The Post’s resident video expert Steven Greenstreet seconded his sentiment, claiming that it looked as if the tyke had “stepped on something, maybe a block.”

“[The] kid’s feet more or less stay in the same place during the fall,” said the ghost-video buster, who made a chilling discovery while exploring one of the US’ most haunted prisons. “If she was pushed, her feet and legs would’ve moved back.”

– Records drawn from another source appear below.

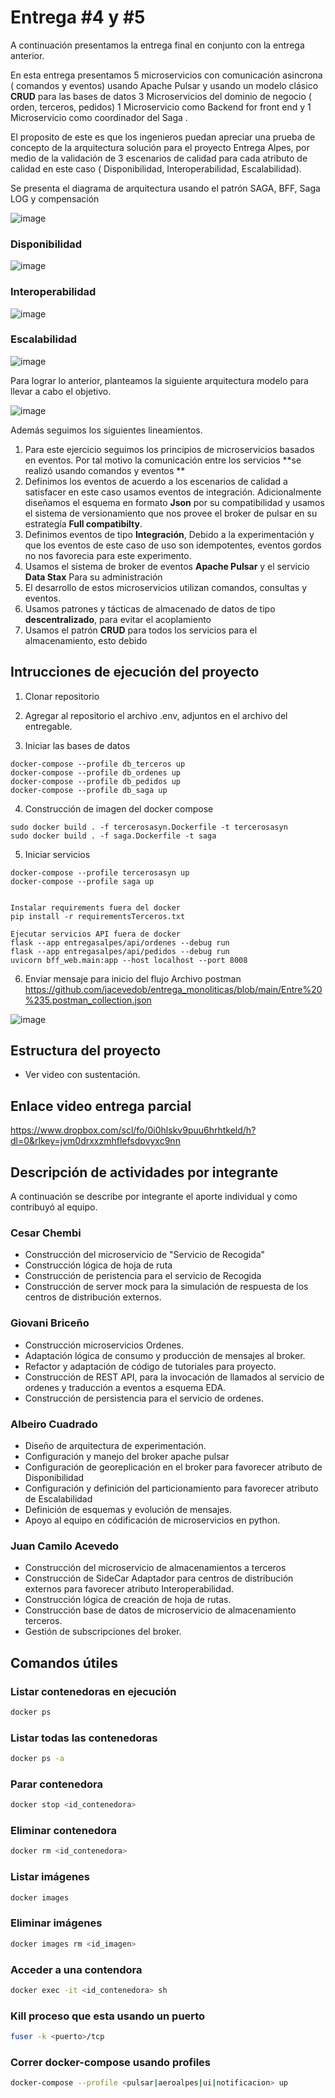 
# Entrega #4 y #5
A continuación presentamos la entrega final en conjunto con la entrega anterior.


En esta entrega presentamos 5 microservicios con comunicación asincrona ( comandos y eventos) usando Apache Pulsar y usando un modelo clásico **CRUD**  para las bases de datos 3 Microservicios del dominio de negocio ( orden, terceros, pedidos) 1 Microservicio como Backend for front end y 1 Microservicio como coordinador del Saga . 

El proposito de este es que los ingenieros puedan apreciar una prueba de concepto de la arquitectura solución para el proyecto Entrega Alpes, por medio de la validación de 3 escenarios de calidad para cada atributo de calidad en este caso ( Disponibilidad, Interoperabilidad, Escalabilidad).


Se presenta el diagrama de arquitectura usando el patrón SAGA, BFF, Saga LOG y compensación

![image](https://user-images.githubusercontent.com/78766013/225208923-f02b404f-aeda-40e9-b7b8-923ca8e25c2a.png)



### Disponibilidad

![image](https://user-images.githubusercontent.com/78766013/223620518-609538bb-f69f-479e-93ab-24d639a36716.png)


### Interoperabilidad

![image](https://user-images.githubusercontent.com/78766013/223620560-cb7b4ad2-63df-4cdb-b053-9592237532e3.png)


### Escalabilidad

![image](https://user-images.githubusercontent.com/78766013/223620584-817fb7d0-b346-4b26-bbac-4ac1f8bd2603.png)




Para lograr lo anterior, planteamos la siguiente arquitectura modelo para llevar a cabo el objetivo.

![image](https://user-images.githubusercontent.com/78766013/223618412-346bb8fc-3f1d-44b3-9525-28c5d604d73c.png)



Además seguimos los siguientes lineamientos. 
1. Para este ejercicio seguimos los principios de microservicios basados en eventos. Por tal motivo la comunicación entre los servicios **se realizó usando comandos y eventos **
2. Definimos los eventos de acuerdo a los escenarios de calidad a satisfacer en este caso usamos eventos de integración. Adicionalmente diseñamos el esquema en formato **Json** por su compatibilidad y usamos el sistema de versionamiento que nos provee el broker de pulsar en su estrategía **Full compatibilty**.
3. Definimos eventos de tipo **Integración**, Debido a la experimentación y que los eventos de este caso de uso son idempotentes, eventos gordos no nos favorecia para este experimento. 
4. Usamos el sistema de broker de eventos **Apache Pulsar** y el servicio **Data Stax** Para su administración
5. El desarrollo de estos microservicios utilizan comandos, consultas y eventos.
6. Usamos patrones y tácticas de almacenado de datos de tipo **descentralizado**, para evitar el acoplamiento
7. Usamos el patrón **CRUD** para todos los servicios para el almacenamiento, esto debido 


## Intrucciones de ejecución del proyecto
1. Clonar repositorio
2. Agregar al repositorio el archivo .env, adjuntos en el archivo del entregable.

3. Iniciar las bases de datos
```
docker-compose --profile db_terceros up
docker-compose --profile db_ordenes up
docker-compose --profile db_pedidos up
docker-compose --profile db_saga up
```


4. Construcción de imagen del docker compose

```
sudo docker build . -f tercerosasyn.Dockerfile -t tercerosasyn
sudo docker build . -f saga.Dockerfile -t saga
```



5. Iniciar servicios 
```
docker-compose --profile tercerosasyn up
docker-compose --profile saga up


Instalar requirements fuera del docker
pip install -r requirementsTerceros.txt 

Ejecutar servicios API fuera de docker
flask --app entregasalpes/api/ordenes --debug run
flask --app entregasalpes/api/pedidos --debug run
uvicorn bff_web.main:app --host localhost --port 8008
```


6. Enviar mensaje para inicio del flujo
 Archivo postman
https://github.com/jacevedob/entrega_monoliticas/blob/main/Entre%20%235.postman_collection.json

![image](https://user-images.githubusercontent.com/78766013/223618174-95d220dc-e5f1-4ac0-8671-a68b7dab5ee2.png)

## Estructura del proyecto
- Ver video con sustentación.


## Enlace video entrega parcial
https://www.dropbox.com/scl/fo/0i0hlskv9puu6hrhtkeld/h?dl=0&rlkey=jvm0drxxzmhflefsdpvyxc9nn

## Descripción de actividades por integrante
A continuación se describe por integrante el aporte individual y como contribuyó al equipo.

### Cesar Chembi
- Construcción del microservicio de "Servicio de Recogida"
- Construcción lógica de hoja de ruta
- Construcción de peristencia para el servicio de Recogida
- Construcción de server mock para la simulación de respuesta de los centros de distribución externos.

### Giovani Briceño
- Construcción microservicios Ordenes.
- Adaptación lógica de consumo y producción de mensajes al broker.
- Refactor y adaptación de código de tutoriales para proyecto.
- Construcción de REST API, para la invocación de llamados al servicio de ordenes y traducción a eventos a esquema EDA. 
- Construcción de persistencia para el servicio de ordenes.

### Albeiro Cuadrado
- Diseño de arquitectura de experimentación.
- Configuración y manejo del broker apache pulsar
- Configuración de georeplicación en el broker para favorecer atributo de Disponibilidad
- Configuración y definición del particionamiento para favorecer atributo de Escalabilidad
- Definición de esquemas y evolución de mensajes.
- Apoyo al equipo en códificación de microservicios en python.

### Juan Camilo Acevedo
- Construcción del microservicio  de almacenamientos a terceros
- Construcción de SideCar Adaptador para centros de distribución externos para favorecer atributo Interoperabilidad.
- Construcción lógica de creación de hoja de rutas.
- Construcción base de datos de microservicio de almacenamiento terceros.
- Gestión de subscripciones del broker.

## Comandos útiles

### Listar contenedoras en ejecución
```bash
docker ps
```

### Listar todas las contenedoras
```bash
docker ps -a
```

### Parar contenedora
```bash
docker stop <id_contenedora>
```

### Eliminar contenedora
```bash
docker rm <id_contenedora>
```

### Listar imágenes
```bash
docker images
```

### Eliminar imágenes
```bash
docker images rm <id_imagen>
```

### Acceder a una contendora
```bash
docker exec -it <id_contenedora> sh
```

### Kill proceso que esta usando un puerto
```bash
fuser -k <puerto>/tcp
```

### Correr docker-compose usando profiles
```bash
docker-compose --profile <pulsar|aeroalpes|ui|notificacion> up
```
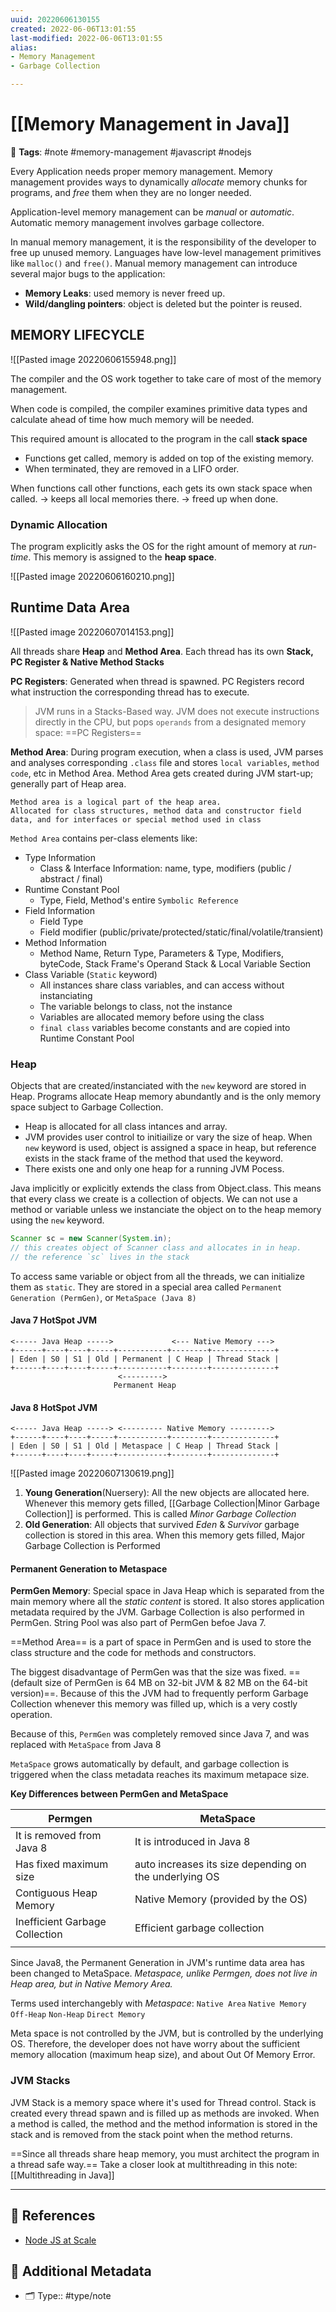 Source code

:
 ```yaml
---
uuid: 20220606130155
created: 2022-06-06T13:01:55
last-modified: 2022-06-06T13:01:55
alias:
- Memory Management
- Garbage Collection

---
```


# [[Memory Management in Java]]

📑 **Tags**:  #note #memory-management #javascript #nodejs

Every Application needs proper memory management. Memory management provides ways to dynamically *allocate* memory chunks for programs, and *free* them when they are no longer needed.

Application-level memory management can be *manual* or *automatic*. Automatic memory management involves garbage collectore.

In manual memory management, it is the responsibility of the developer to free up unused memory. Languages have low-level management primitives like `malloc()` and `free()`. Manual memory management can introduce several major bugs to the application:
- **Memory Leaks**: used memory is never freed up.
- **Wild/dangling pointers**: object is deleted but the pointer is reused.


## MEMORY LIFECYCLE

![[Pasted image 20220606155948.png]]

The compiler and the OS work together to take care of most of the memory management.

When code is compiled, the compiler examines primitive data types and calculate ahead of time how much memory will be needed.

This required amount is allocated to the program in the call **stack space**

-   Functions get called, memory is added on top of the existing memory.
-   When terminated, they are removed in a LIFO order.

When functions call other functions, each gets its own stack space when called. → keeps all local memories there. → freed up when done.

### Dynamic Allocation

The program explicitly asks the OS for the right amount of memory at *run-time*. This memory is assigned to the **heap space**. 

![[Pasted image 20220606160210.png]]


## Runtime Data Area

![[Pasted image 20220607014153.png]]

All threads share **Heap** and **Method Area**.
Each thread has its own **Stack, PC Register & Native Method Stacks**

**PC  Registers**: Generated when thread is spawned. PC Registers record what instruction the corresponding thread has to execute.

> JVM runs in a Stacks-Based way. JVM does not execute instructions directly in the CPU, but pops `operands` from a designated memory space: ==PC Registers==

**Method Area**: During program execution, when a class is used, JVM parses and analyses corresponding `.class` file and stores `local variables`, `method code`, etc in Method Area. Method Area gets created during JVM start-up; generally part of Heap area.

```ad-important
Method area is a logical part of the heap area.
Allocated for class structures, method data and constructor field data, and for interfaces or special method used in class

```


`Method Area` contains per-class elements like:

- Type Information 
	- Class & Interface Information: name, type, modifiers (public / abstract / final) 
- Runtime Constant Pool
	- Type, Field, Method's entire `Symbolic Reference`
- Field Information
	- Field Type
	- Field modifier (public/private/protected/static/final/volatile/transient)
- Method Information
	- Method Name, Return Type, Parameters & Type, Modifiers, byteCode, Stack Frame's Operand Stack & Local Variable Section
- Class Variable (`Static` keyword)
	- All instances share class variables, and can access without instanciating
	- The variable belongs to class, not the instance
	- Variables are allocated memory before using the class
	- `final class` variables become constants and are copied into Runtime Constant Pool

### Heap 

Objects that are created/instanciated with the `new` keyword are stored in Heap. Programs allocate Heap memory abundantly and is the only memory space subject to Garbage Collection.

- Heap is allocated for all class intances and array.
- JVM provides user control to initiailize or vary the size of heap. When `new` keyword is used, object is assigned a space in heap, but reference exists in the stack frame of the method that used the keyword.
- There exists one and only one heap for a running JVM Pocess.

Java implicitly or explicitly extends the class from Object.class. This means that every class we create is a collection of objects. We can not use a method or variable unless we instanciate the object on to the heap memory using the `new` keyword.

```java
Scanner sc = new Scanner(System.in);
// this creates object of Scanner class and allocates in in heap.
// the reference `sc` lives in the stack
```

To access same variable or object from all the threads, we can initialize them  as `static`. They are stored in a special area called `Permanent Generation (PermGen)`, or `MetaSpace (Java 8)`


#### Java 7 HotSpot JVM
```
<----- Java Heap ----->             <--- Native Memory --->
+------+----+----+-----+-----------+--------+--------------+
| Eden | S0 | S1 | Old | Permanent | C Heap | Thread Stack |
+------+----+----+-----+-----------+--------+--------------+
                        <--------->
                       Permanent Heap
```

#### Java 8 HotSpot JVM
```
<----- Java Heap -----> <--------- Native Memory --------->
+------+----+----+-----+-----------+--------+--------------+
| Eden | S0 | S1 | Old | Metaspace | C Heap | Thread Stack |
+------+----+----+-----+-----------+--------+--------------+
```

![[Pasted image 20220607130619.png]]

1. **Young Generation**(Nuersery): All the new objects are allocated here. Whenever this memory gets filled, [[Garbage Collection|Minor Garbage Collection]] is performed. This is called *Minor Garbage Collection*
2. **Old Generation**: All objects that survived *Eden* & *Survivor* garbage collection is stored in this area. When this memory gets filled, Major Garbage Collection is Performed

#### Permanent Generation to Metaspace

**PermGen Memory**: Special space in Java Heap which is separated from the main memory where all the *static content* is stored. It also stores application metadata required by the JVM. Garbage Collection is also performed in PermGen. String Pool was also part of PermGen befoe Java 7.

==Method Area== is a part of space in PermGen and is used to store the class structure and the code for methods and constructors.

The biggest disadvantage of PermGen was that the size was fixed. ==(default size of PermGen is 64 MB on 32-bit JVM & 82 MB on the 64-bit version)==. Because of this the JVM had to frequently perform Garbage Collection whenever this memory was filled up, which is a very costly operation.

Because of this, `PermGen` was completely removed since Java 7, and was replaced with `MetaSpace` from Java 8

`MetaSpace` grows automatically by default, and garbage collection is triggered when the class metadata reaches its maximum metapace size.

**Key Differences between PermGen and MetaSpace**

| Permgen                        | MetaSpace                                              |
| ------------------------------ | ------------------------------------------------------ |
| It is removed from Java 8      | It is introduced in Java 8                             |
| Has fixed maximum size         | auto increases its size depending on the underlying OS |
| Contiguous Heap Memory         | Native Memory (provided by the OS)                     |
| Inefficient Garbage Collection | Efficient garbage collection                           |
|                                |                                                        |



Since Java8, the Permanent Generation in JVM's runtime data area has been changed to MetaSpace. *Metaspace, unlike Permgen, does not live in Heap area, but in Native Memory Area.*

Terms used interchangebly with *Metaspace*: `Native Area` `Native Memory` `Off-Heap` `Non-Heap` `Direct Memory`

Meta space is not controlled by the JVM, but is controlled by the underlying OS. Therefore, the developer does not have worry about the sufficient memory allocation (maximum heap size), and about Out Of Memory Error. 


### JVM Stacks

JVM Stack is a memory space where it's used for Thread control. Stack is created every thread spawn and is filled up as methods are invoked. When a method is called, the method and the method information is stored in the stack and is removed from the stack point when the method returns.

==Since all threads share heap memory, you must architect the program in a thread safe way.== Take a closer look at multithreading in this note: [[Multithreading in Java]]

---
## 🔎 References

- [Node JS at Scale](https://resources.risingstack.com/Node.js+at+Scale+Vol.+2+-+Node.js+Under+the+Hood.pdf)

## 📇 Additional Metadata

- 🗂 Type:: #type/note
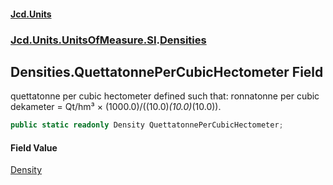 #### [Jcd.Units](index 'index')
### [Jcd.Units.UnitsOfMeasure.SI](Jcd.Units.UnitsOfMeasure.SI 'Jcd.Units.UnitsOfMeasure.SI').[Densities](Densities 'Jcd.Units.UnitsOfMeasure.SI.Densities')

## Densities.QuettatonnePerCubicHectometer Field

quettatonne per cubic hectometer defined such that: ronnatonne per cubic dekameter = Qt/hm³ ×
(1000.0)/((10.0)*(10.0)*(10.0)).

```csharp
public static readonly Density QuettatonnePerCubicHectometer;
```

#### Field Value
[Density](Density 'Jcd.Units.UnitTypes.Density') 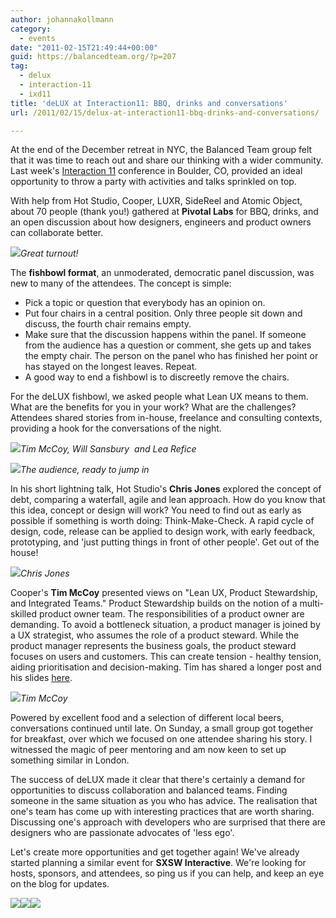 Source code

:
 ```yaml
---
author: johannakollmann
category:
  - events
date: "2011-02-15T21:49:44+00:00"
guid: https://balancedteam.org/?p=207
tag:
  - delux
  - interaction-11
  - ixd11
title: 'deLUX at Interaction11: BBQ, drinks and conversations'
url: /2011/02/15/delux-at-interaction11-bbq-drinks-and-conversations/

---
```

At the end of the December retreat in NYC, the Balanced Team group felt that it was time to reach out and share our thinking with a wider community. Last week's [Interaction 11](http://www.ixda.org/interaction/index.html) conference in Boulder, CO, provided an ideal opportunity to throw a party with activities and talks sprinkled on top.

With help from Hot Studio, Cooper, LUXR, SideReel and Atomic Object, about 70 people (thank you!) gathered at **Pivotal Labs** for BBQ, drinks, and an open discussion about how designers, engineers and product owners can collaborate better.

[![](/wp-content/uploads/2011/02/twitternames1-249x300.png)](/wp-content/uploads/2011/02/twitternames1.png)_Great turnout!_

The **fishbowl format**, an unmoderated, democratic panel discussion, was new to many of the attendees. The concept is simple:

- Pick a topic or question that everybody has an opinion on.
- Put four chairs in a central position. Only three people sit down and discuss, the fourth chair remains empty.
- Make sure that the discussion happens within the panel. If someone from the audience has a question or comment, she gets up and takes the empty chair. The person on the panel who has finished her point or has stayed on the longest leaves. Repeat.
- A good way to end a fishbowl is to discreetly remove the chairs.

For the deLUX fishbowl, we asked people what Lean UX means to them. What are the benefits for you in your work? What are the challenges? Attendees shared stories from in-house, freelance and consulting contexts, providing a hook for the conversations of the night.

[![](/wp-content/uploads/2011/02/fishbowling-300x176.png)](/wp-content/uploads/2011/02/fishbowling.png)_Tim McCoy, Will Sansbury  and Lea Refice_

[![](/wp-content/uploads/2011/02/audience-300x227.png)](/wp-content/uploads/2011/02/audience.png)_The audience, ready to jump in_

In his short lightning talk, Hot Studio's **Chris Jones** explored the concept of debt, comparing a waterfall, agile and lean approach. How do you know that this idea, concept or design will work? You need to find out as early as possible if something is worth doing: Think-Make-Check. A rapid cycle of design, code, release can be applied to design work, with early feedback, prototyping, and 'just putting things in front of other people'. Get out of the house!

[![](/wp-content/uploads/2011/02/chris-300x210.png)](/wp-content/uploads/2011/02/chris.png)_Chris Jones_

Cooper's **Tim McCoy** presented views on "Lean UX, Product Stewardship, and Integrated Teams." Product Stewardship builds on the notion of a multi-skilled product owner team. The responsibilities of a product owner are demanding. To avoid a bottleneck situation, a product manager is joined by a UX strategist, who assumes the role of a product steward. While the product manager represents the business goals, the product steward focuses on users and customers. This can create tension - healthy tension, aiding prioritisation and decision-making. Tim has shared a longer post and his slides [here](http://www.cooper.com/journal/2011/02/lean_ux_product_stewardship_an.html).

[![](/wp-content/uploads/2011/02/tim-300x156.png)](/wp-content/uploads/2011/02/tim.png)_Tim McCoy_

Powered by excellent food and a selection of different local beers, conversations continued until late. On Sunday, a small group got together for breakfast, over which we focused on one attendee sharing his story. I witnessed the magic of peer mentoring and am now keen to set up something similar in London.

The success of deLUX made it clear that there's certainly a demand for opportunities to discuss collaboration and balanced teams. Finding someone in the same situation as you who has advice. The realisation that one's team has come up with interesting practices that are worth sharing. Discussing one's approach with developers who are surprised that there are designers who are passionate advocates of 'less ego'.

Let's create more opportunities and get together again! We've already started planning a similar event for **SXSW Interactive**. We're looking for hosts, sponsors, and attendees, so ping us if you can help, and keep an eye on the blog for updates.

[![](/wp-content/uploads/2011/02/listeners-300x201.png)](/wp-content/uploads/2011/02/listeners.png)[![](/wp-content/uploads/2011/02/crowd-300x190.png)](/wp-content/uploads/2011/02/crowd.png)[![](/wp-content/uploads/2011/02/beer-300x224.png)](/wp-content/uploads/2011/02/beer.png)
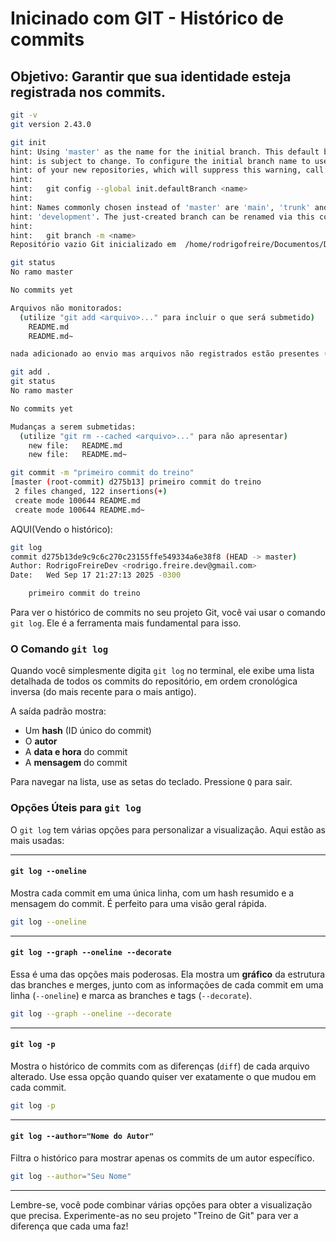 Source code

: # Inicinado com GIT - Histórico de commits

## Objetivo: Garantir que sua identidade esteja registrada nos commits.

```sh
git -v
git version 2.43.0
```
```sh
git init
hint: Using 'master' as the name for the initial branch. This default branch name
hint: is subject to change. To configure the initial branch name to use in all
hint: of your new repositories, which will suppress this warning, call:
hint: 
hint: 	git config --global init.defaultBranch <name>
hint: 
hint: Names commonly chosen instead of 'master' are 'main', 'trunk' and
hint: 'development'. The just-created branch can be renamed via this command:
hint: 
hint: 	git branch -m <name>
Repositório vazio Git inicializado em  /home/rodrigofreire/Documentos/DEV/Estudos/Treino de Git/.git/
```
```sh
git status
No ramo master

No commits yet

Arquivos não monitorados:
  (utilize "git add <arquivo>..." para incluir o que será submetido)
	README.md
	README.md~

nada adicionado ao envio mas arquivos não registrados estão presentes (use "git add" to registrar)

git add .
git status
No ramo master

No commits yet

Mudanças a serem submetidas:
  (utilize "git rm --cached <arquivo>..." para não apresentar)
	new file:   README.md
	new file:   README.md~

git commit -m "primeiro commit do treino"
[master (root-commit) d275b13] primeiro commit do treino
 2 files changed, 122 insertions(+)
 create mode 100644 README.md
 create mode 100644 README.md~
```

AQUI(Vendo o histórico):

```sh
git log
commit d275b13de9c9c6c270c23155ffe549334a6e38f8 (HEAD -> master)
Author: RodrigoFreireDev <rodrigo.freire.dev@gmail.com>
Date:   Wed Sep 17 21:27:13 2025 -0300

    primeiro commit do treino
```

Para ver o histórico de commits no seu projeto Git, você vai usar o comando `git log`. Ele é a ferramenta mais fundamental para isso.

### O Comando `git log`

Quando você simplesmente digita `git log` no terminal, ele exibe uma lista detalhada de todos os commits do repositório, em ordem cronológica inversa (do mais recente para o mais antigo).

A saída padrão mostra:

  * Um **hash** (ID único do commit)
  * O **autor**
  * A **data e hora** do commit
  * A **mensagem** do commit

Para navegar na lista, use as setas do teclado. Pressione `Q` para sair.

### Opções Úteis para `git log`

O `git log` tem várias opções para personalizar a visualização. Aqui estão as mais usadas:

-----

#### `git log --oneline`

Mostra cada commit em uma única linha, com um hash resumido e a mensagem do commit. É perfeito para uma visão geral rápida.

```bash
git log --oneline
```

-----

#### `git log --graph --oneline --decorate`

Essa é uma das opções mais poderosas. Ela mostra um **gráfico** da estrutura das branches e merges, junto com as informações de cada commit em uma linha (`--oneline`) e marca as branches e tags (`--decorate`).

```bash
git log --graph --oneline --decorate
```

-----

#### `git log -p`

Mostra o histórico de commits com as diferenças (`diff`) de cada arquivo alterado. Use essa opção quando quiser ver exatamente o que mudou em cada commit.

```bash
git log -p
```

-----

#### `git log --author="Nome do Autor"`

Filtra o histórico para mostrar apenas os commits de um autor específico.

```bash
git log --author="Seu Nome"
```

-----

Lembre-se, você pode combinar várias opções para obter a visualização que precisa. Experimente-as no seu projeto "Treino de Git" para ver a diferença que cada uma faz\!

As for the accelerated speed of the video, Greenstreet said that it’s caused by a “lower frame rate” while the “blurs in the motion are due to a wide shutter speed.”

“It looks like the kid falls faster than they did,” Greenstreet added.

His closing argument: “A ghost couldn’t have pushed this toddler because ghosts aren’t real.”

Meanwhile, mama Pattersons isn’t so sure: “What people don’t seem to really think about in that video was how hard she really did fall,” she told The Post. “No one knows why she fell they only think they know why she fell, just the same as me. I never sped my camera up or slowed it down but she did fall just as hard in the video as it seems.”

And her little girl doesn’t have any answers.

“I’ve tried to ask her about it but she doesn’t respond,” Patterson said. “She just stares at the video. She’s very talkative on most days to say the least — but when asking her while watching the video she just gets a blank stare.”

Either way, the “occult encounter” certainly doesn’t hold a candle to a recent spine-tingling incident in which two adventurers stumbled upon a ghostly figure in an abandoned United Kingdom nursing home.